State the number of lines in the records that contain "type", with no other words.

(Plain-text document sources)
____________________
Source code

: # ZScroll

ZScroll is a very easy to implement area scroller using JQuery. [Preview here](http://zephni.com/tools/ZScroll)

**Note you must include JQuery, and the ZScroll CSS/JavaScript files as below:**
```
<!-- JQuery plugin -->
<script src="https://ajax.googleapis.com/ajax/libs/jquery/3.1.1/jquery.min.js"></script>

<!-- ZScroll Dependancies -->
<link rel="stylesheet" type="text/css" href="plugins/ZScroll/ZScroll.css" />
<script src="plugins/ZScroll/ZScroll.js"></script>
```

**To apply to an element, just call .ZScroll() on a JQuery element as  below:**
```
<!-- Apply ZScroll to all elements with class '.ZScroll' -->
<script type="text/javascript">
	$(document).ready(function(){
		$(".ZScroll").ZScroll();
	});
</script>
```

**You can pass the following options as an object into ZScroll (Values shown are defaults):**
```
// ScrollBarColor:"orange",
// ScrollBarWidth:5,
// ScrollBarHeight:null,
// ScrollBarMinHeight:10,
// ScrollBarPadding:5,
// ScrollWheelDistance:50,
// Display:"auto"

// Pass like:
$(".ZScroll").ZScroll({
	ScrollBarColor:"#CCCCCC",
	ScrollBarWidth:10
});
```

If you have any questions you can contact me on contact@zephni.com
____________________
_RESPONSE FOR THIS EXERCISE:_ 2